__Task to complete__: Only the lines below from the one with "In the final section" through the one with "Die Fachschaftsvorstände werden" are to be written out, exactly and without any images.

(Document images with source code)

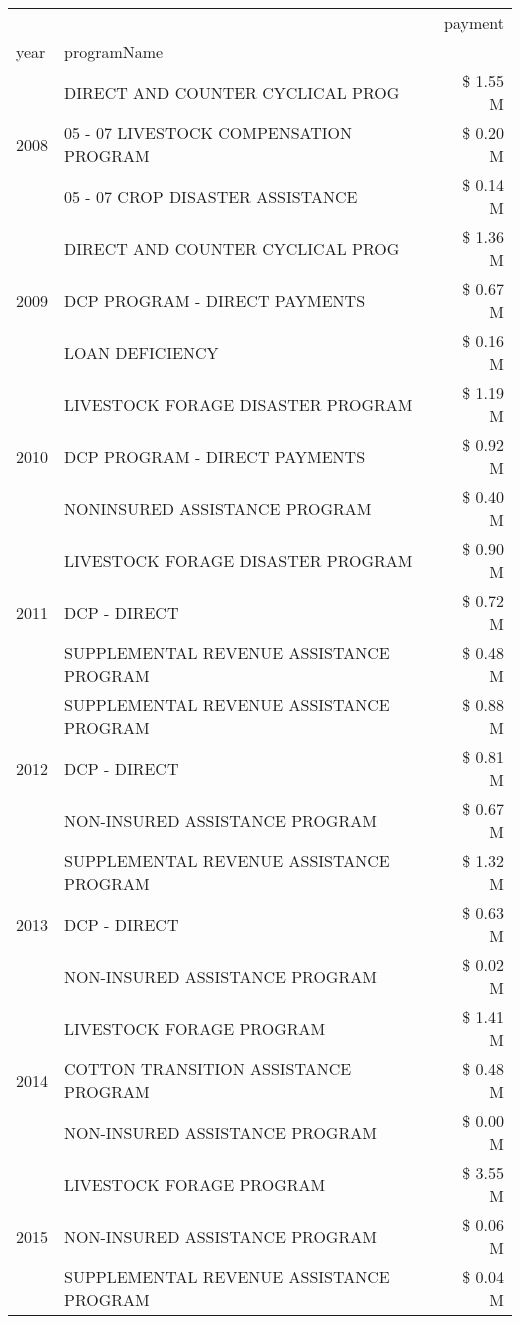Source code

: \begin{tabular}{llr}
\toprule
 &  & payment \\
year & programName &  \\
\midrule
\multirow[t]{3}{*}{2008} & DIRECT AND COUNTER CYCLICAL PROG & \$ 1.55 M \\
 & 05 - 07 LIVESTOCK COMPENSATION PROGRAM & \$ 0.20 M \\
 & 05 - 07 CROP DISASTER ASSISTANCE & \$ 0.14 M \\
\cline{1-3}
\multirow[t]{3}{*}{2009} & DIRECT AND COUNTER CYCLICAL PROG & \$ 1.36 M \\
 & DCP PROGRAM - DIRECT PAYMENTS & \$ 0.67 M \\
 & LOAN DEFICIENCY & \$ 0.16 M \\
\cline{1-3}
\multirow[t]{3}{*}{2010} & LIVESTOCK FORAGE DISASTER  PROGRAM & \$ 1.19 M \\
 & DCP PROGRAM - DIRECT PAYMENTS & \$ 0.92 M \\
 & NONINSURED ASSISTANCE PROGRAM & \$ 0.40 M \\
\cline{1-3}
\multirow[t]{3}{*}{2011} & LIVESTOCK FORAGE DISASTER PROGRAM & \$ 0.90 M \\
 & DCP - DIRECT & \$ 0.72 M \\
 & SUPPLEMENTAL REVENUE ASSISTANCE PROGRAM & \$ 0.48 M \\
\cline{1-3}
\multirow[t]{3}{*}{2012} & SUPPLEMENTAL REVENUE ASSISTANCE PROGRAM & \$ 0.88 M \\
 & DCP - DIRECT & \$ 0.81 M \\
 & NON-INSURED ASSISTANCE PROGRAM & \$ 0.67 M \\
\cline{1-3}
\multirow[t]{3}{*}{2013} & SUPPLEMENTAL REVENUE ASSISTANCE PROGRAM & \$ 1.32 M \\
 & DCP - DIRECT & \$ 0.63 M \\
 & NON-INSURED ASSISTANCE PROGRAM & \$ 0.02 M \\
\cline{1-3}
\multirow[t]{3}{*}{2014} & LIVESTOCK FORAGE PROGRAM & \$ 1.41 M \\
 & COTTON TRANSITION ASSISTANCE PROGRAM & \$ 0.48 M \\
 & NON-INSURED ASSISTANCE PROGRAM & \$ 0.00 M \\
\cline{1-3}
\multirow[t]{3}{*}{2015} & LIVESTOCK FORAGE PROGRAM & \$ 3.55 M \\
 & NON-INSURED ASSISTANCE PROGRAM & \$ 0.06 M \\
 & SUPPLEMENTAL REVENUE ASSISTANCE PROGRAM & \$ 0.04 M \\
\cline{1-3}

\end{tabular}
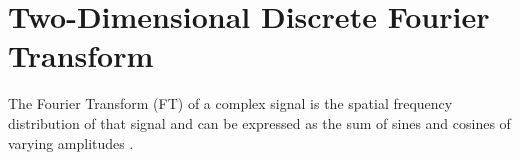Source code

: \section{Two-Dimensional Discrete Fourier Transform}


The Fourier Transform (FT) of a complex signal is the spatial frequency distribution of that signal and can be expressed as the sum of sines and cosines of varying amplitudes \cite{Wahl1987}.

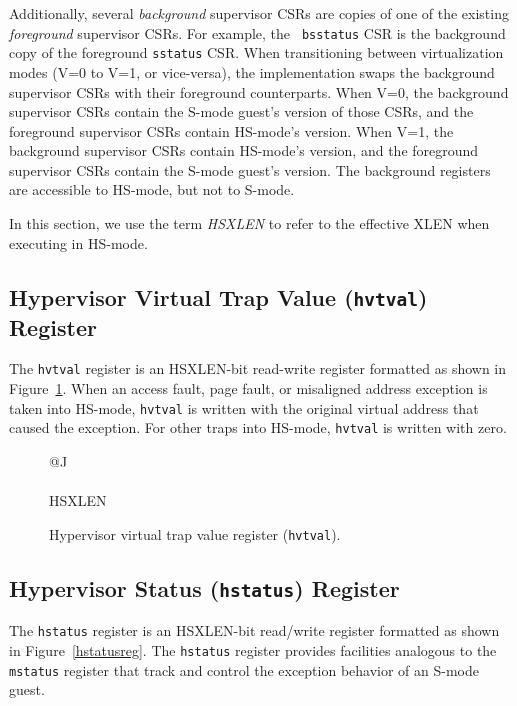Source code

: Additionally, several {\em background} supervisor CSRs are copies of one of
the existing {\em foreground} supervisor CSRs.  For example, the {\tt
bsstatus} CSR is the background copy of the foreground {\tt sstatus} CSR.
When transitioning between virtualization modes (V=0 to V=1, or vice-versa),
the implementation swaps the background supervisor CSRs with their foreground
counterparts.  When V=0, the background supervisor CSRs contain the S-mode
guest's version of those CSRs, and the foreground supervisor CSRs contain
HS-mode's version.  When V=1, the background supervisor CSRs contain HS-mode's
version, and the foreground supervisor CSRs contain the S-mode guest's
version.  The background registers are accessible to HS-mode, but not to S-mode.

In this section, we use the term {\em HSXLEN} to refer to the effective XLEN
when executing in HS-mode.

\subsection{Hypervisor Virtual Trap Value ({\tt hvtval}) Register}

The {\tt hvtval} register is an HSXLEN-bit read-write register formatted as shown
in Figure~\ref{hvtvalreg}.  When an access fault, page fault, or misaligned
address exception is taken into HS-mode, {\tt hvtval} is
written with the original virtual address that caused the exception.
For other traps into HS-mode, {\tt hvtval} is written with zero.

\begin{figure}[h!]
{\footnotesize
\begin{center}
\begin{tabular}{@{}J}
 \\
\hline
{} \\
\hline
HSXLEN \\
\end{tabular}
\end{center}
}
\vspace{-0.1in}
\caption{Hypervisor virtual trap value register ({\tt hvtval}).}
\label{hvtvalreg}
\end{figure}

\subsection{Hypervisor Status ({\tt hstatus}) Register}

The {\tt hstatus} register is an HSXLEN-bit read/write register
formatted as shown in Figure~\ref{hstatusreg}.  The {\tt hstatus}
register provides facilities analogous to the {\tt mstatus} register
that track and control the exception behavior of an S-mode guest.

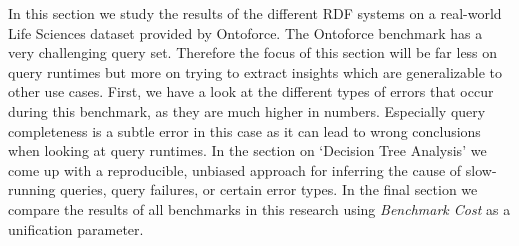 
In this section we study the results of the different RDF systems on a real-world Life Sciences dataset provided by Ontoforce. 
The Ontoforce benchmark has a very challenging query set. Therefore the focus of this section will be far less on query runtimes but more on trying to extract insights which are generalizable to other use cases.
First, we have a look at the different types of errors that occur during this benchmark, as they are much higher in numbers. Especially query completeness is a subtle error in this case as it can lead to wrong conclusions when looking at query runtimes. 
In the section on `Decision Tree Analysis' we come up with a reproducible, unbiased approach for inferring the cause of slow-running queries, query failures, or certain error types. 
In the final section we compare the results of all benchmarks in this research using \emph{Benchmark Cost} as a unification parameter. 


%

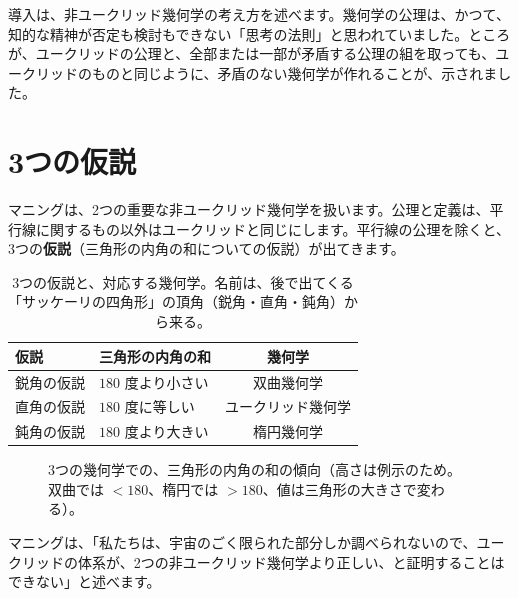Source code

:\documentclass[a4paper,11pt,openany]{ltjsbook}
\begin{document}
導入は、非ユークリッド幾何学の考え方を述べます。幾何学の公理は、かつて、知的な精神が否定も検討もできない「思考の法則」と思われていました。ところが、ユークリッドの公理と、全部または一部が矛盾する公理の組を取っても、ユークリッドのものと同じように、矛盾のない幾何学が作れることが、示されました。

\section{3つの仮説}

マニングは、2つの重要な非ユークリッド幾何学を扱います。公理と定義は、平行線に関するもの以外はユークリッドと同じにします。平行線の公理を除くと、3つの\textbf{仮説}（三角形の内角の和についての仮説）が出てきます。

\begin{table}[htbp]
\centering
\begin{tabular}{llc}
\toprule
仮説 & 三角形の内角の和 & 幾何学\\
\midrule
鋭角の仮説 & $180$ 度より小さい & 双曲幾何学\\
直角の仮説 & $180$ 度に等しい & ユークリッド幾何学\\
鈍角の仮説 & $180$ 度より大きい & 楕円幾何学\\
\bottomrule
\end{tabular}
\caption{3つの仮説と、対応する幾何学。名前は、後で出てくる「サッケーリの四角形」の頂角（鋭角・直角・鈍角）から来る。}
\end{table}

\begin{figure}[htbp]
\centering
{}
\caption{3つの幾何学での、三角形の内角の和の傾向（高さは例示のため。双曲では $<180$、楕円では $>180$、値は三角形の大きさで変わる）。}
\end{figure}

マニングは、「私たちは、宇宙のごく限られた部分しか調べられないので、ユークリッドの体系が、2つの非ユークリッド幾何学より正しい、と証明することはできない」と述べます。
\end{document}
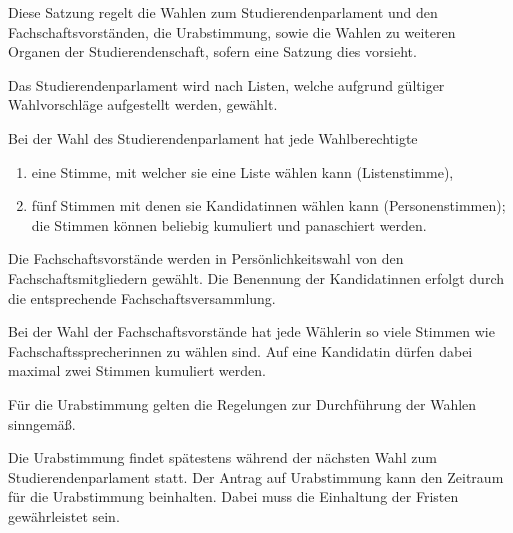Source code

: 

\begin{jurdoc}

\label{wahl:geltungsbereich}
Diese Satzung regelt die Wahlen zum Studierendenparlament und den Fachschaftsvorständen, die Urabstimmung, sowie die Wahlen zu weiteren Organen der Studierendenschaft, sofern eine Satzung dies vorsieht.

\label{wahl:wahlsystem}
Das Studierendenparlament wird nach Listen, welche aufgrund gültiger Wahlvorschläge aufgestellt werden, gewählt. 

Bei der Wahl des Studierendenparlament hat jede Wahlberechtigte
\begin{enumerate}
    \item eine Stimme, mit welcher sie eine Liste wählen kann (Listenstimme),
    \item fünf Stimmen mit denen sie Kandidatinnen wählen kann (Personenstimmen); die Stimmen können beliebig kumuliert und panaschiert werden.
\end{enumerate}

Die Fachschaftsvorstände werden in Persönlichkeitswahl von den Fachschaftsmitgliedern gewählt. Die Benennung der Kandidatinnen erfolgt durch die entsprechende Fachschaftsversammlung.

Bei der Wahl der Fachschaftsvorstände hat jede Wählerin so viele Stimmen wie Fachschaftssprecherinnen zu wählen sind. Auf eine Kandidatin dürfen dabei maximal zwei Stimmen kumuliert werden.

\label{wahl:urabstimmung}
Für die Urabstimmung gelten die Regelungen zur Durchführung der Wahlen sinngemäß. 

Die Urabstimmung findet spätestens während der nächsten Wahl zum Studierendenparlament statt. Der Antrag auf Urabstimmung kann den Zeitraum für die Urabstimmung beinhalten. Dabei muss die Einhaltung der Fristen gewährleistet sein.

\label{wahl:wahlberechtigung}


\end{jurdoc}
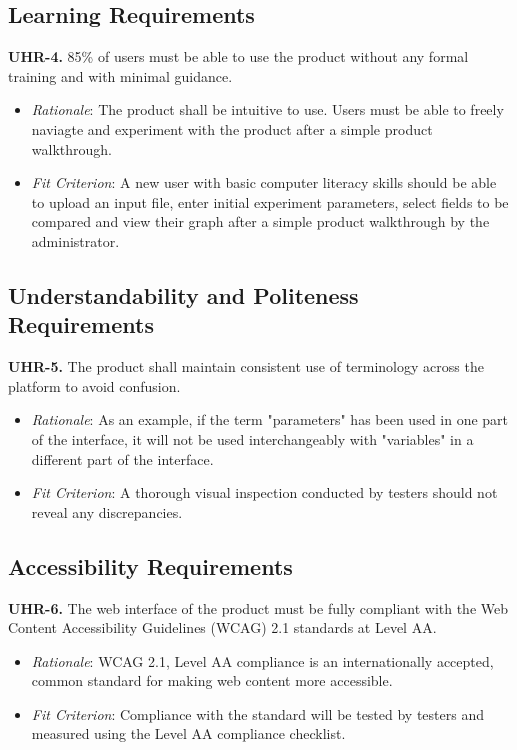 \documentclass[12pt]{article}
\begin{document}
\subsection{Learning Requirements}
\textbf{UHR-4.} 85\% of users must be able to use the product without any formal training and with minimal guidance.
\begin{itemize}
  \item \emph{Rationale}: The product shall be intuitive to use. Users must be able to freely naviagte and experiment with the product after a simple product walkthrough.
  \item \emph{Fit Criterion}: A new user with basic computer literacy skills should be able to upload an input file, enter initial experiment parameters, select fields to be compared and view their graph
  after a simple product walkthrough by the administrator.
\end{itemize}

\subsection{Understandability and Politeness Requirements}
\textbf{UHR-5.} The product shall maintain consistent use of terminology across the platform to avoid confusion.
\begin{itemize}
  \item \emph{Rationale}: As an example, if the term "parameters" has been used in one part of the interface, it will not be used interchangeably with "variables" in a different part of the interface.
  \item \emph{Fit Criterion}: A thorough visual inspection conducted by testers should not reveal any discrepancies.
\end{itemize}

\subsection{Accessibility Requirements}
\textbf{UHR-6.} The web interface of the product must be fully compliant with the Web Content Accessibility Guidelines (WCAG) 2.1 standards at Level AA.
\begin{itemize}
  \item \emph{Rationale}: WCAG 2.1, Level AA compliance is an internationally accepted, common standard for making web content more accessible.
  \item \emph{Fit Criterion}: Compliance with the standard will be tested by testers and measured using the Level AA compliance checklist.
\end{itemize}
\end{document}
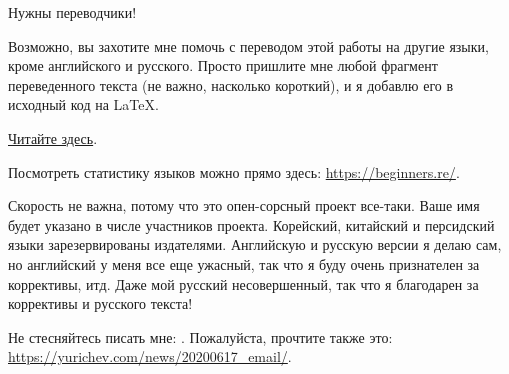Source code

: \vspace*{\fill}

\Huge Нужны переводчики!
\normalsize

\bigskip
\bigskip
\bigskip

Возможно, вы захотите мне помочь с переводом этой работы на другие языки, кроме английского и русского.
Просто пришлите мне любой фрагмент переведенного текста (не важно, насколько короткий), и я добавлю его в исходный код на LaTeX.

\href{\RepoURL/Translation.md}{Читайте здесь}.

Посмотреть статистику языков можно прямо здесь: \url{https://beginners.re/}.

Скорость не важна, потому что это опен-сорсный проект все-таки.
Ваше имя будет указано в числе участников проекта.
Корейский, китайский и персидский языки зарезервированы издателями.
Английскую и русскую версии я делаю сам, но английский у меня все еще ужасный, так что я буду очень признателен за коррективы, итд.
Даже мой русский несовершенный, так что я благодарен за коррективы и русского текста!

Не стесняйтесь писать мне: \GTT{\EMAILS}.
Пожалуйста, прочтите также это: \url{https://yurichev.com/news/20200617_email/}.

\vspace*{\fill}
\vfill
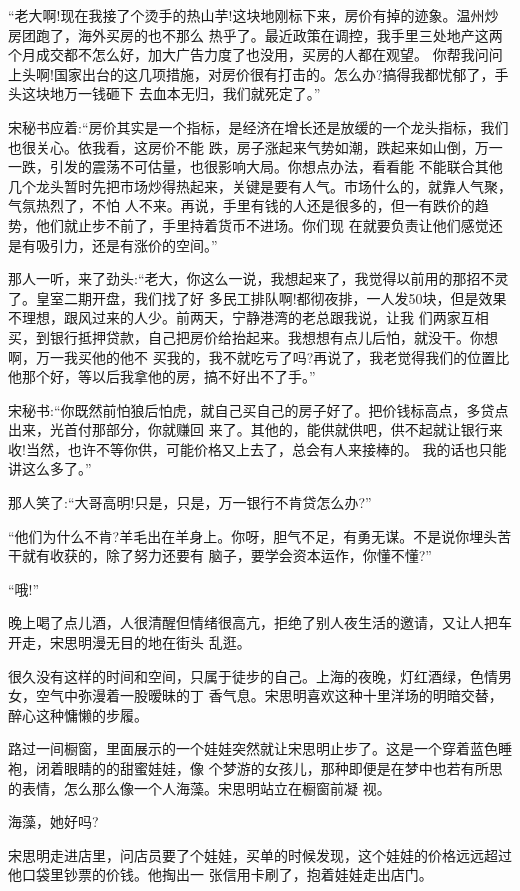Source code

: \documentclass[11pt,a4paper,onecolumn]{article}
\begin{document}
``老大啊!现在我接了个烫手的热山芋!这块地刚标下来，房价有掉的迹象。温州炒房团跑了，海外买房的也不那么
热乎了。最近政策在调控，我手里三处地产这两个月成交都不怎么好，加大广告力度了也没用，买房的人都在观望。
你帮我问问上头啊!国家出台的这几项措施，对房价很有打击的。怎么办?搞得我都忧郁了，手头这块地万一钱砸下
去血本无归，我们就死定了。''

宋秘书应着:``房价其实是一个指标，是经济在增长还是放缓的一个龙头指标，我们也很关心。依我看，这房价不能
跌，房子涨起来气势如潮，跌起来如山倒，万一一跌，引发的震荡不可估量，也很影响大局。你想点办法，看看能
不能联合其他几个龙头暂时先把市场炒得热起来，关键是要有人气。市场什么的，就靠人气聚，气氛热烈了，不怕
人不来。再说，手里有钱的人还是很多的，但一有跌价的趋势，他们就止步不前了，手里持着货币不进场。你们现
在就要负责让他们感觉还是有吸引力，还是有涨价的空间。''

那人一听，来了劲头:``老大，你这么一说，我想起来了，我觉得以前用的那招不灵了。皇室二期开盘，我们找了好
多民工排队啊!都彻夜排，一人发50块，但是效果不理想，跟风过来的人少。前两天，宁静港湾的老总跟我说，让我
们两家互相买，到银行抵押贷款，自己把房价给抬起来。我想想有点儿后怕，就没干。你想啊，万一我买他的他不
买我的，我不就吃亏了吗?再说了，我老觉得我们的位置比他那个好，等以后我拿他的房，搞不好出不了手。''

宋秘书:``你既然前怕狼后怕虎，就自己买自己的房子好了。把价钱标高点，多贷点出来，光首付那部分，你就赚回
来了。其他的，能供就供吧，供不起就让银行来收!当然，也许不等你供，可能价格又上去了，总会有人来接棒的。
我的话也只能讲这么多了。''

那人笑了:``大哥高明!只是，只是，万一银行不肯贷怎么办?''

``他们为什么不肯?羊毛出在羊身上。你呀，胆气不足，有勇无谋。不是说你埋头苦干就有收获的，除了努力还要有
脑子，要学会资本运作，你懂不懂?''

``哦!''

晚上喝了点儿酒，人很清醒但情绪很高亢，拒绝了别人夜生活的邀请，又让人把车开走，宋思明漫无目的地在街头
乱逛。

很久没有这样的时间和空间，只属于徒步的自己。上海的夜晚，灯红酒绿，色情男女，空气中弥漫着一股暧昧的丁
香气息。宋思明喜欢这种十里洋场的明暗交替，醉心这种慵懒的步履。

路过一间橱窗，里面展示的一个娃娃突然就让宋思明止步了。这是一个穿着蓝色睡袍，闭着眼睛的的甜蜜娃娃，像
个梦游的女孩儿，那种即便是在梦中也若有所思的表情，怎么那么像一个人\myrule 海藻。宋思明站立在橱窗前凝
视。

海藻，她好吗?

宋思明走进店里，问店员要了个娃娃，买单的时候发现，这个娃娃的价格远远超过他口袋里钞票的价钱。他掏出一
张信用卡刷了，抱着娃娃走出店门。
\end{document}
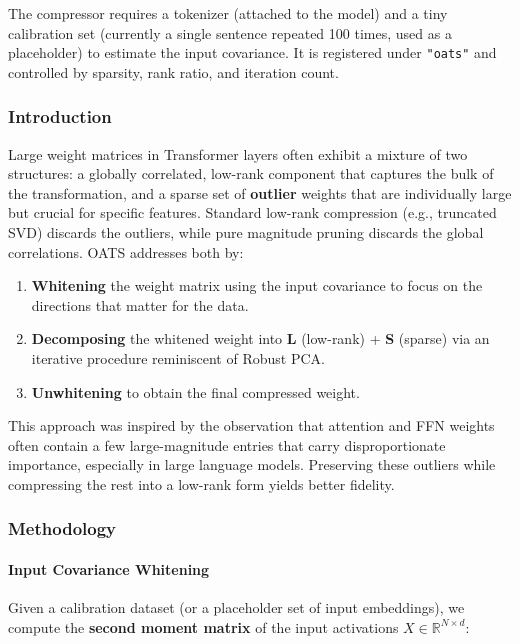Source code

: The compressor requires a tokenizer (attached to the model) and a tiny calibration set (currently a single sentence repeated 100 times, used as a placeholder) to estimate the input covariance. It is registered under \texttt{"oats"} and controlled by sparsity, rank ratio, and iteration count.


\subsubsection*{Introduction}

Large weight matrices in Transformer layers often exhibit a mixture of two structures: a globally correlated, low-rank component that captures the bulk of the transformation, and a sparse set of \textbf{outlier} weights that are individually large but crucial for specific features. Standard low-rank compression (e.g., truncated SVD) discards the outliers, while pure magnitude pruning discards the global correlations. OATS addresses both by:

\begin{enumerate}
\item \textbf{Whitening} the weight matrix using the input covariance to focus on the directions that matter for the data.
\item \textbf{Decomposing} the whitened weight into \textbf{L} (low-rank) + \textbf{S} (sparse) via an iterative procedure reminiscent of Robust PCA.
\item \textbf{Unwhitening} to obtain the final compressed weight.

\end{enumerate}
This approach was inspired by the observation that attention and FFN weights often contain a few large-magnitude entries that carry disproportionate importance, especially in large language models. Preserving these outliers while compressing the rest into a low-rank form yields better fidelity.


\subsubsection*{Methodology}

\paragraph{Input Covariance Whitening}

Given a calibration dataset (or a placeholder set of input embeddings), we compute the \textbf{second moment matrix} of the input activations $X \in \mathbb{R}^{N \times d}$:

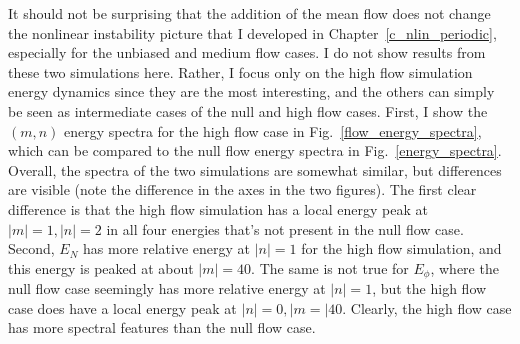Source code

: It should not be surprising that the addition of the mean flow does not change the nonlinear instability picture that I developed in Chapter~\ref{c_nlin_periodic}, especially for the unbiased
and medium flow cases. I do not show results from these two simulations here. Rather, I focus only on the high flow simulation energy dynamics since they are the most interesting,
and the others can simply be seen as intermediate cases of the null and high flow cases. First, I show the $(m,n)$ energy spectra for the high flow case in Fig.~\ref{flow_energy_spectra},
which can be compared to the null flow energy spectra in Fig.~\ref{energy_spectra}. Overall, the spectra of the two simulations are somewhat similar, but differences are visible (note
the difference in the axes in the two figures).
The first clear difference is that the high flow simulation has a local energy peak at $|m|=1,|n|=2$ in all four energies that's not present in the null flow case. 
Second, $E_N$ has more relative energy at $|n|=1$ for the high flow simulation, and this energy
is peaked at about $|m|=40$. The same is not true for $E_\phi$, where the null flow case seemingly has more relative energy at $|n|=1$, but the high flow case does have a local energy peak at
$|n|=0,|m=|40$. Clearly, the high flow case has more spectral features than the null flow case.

__Response to this exercise__:
In the final section we compare the results of all benchmarks in this research using \emph{Benchmark Cost} as a unification parameter. 


%

Source code

:\documentclass[a4paper,11pt,openany]{ltjsbook}
\begin{document}
導入は、非ユークリッド幾何学の考え方を述べます。幾何学の公理は、かつて、知的な精神が否定も検討もできない「思考の法則」と思われていました。ところが、ユークリッドの公理と、全部または一部が矛盾する公理の組を取っても、ユークリッドのものと同じように、矛盾のない幾何学が作れることが、示されました。

\section{3つの仮説}

マニングは、2つの重要な非ユークリッド幾何学を扱います。公理と定義は、平行線に関するもの以外はユークリッドと同じにします。平行線の公理を除くと、3つの\textbf{仮説}（三角形の内角の和についての仮説）が出てきます。

\begin{table}[htbp]
\centering
\begin{tabular}{llc}
\toprule
仮説 & 三角形の内角の和 & 幾何学\\
\midrule
鋭角の仮説 & $180$ 度より小さい & 双曲幾何学\\
直角の仮説 & $180$ 度に等しい & ユークリッド幾何学\\
鈍角の仮説 & $180$ 度より大きい & 楕円幾何学\\
\bottomrule
\end{tabular}
\caption{3つの仮説と、対応する幾何学。名前は、後で出てくる「サッケーリの四角形」の頂角（鋭角・直角・鈍角）から来る。}
\end{table}

\begin{figure}[htbp]
\centering
{}
\caption{3つの幾何学での、三角形の内角の和の傾向（高さは例示のため。双曲では $<180$、楕円では $>180$、値は三角形の大きさで変わる）。}
\end{figure}

マニングは、「私たちは、宇宙のごく限られた部分しか調べられないので、ユークリッドの体系が、2つの非ユークリッド幾何学より正しい、と証明することはできない」と述べます。
\end{document}
Source code

: 

\begin{jurdoc}

\label{wahl:geltungsbereich}
Diese Satzung regelt die Wahlen zum Studierendenparlament und den Fachschaftsvorständen, die Urabstimmung, sowie die Wahlen zu weiteren Organen der Studierendenschaft, sofern eine Satzung dies vorsieht.

\label{wahl:wahlsystem}
Das Studierendenparlament wird nach Listen, welche aufgrund gültiger Wahlvorschläge aufgestellt werden, gewählt. 

Bei der Wahl des Studierendenparlament hat jede Wahlberechtigte
\begin{enumerate}
    \item eine Stimme, mit welcher sie eine Liste wählen kann (Listenstimme),
    \item fünf Stimmen mit denen sie Kandidatinnen wählen kann (Personenstimmen); die Stimmen können beliebig kumuliert und panaschiert werden.
\end{enumerate}

Die Fachschaftsvorstände werden in Persönlichkeitswahl von den Fachschaftsmitgliedern gewählt. Die Benennung der Kandidatinnen erfolgt durch die entsprechende Fachschaftsversammlung.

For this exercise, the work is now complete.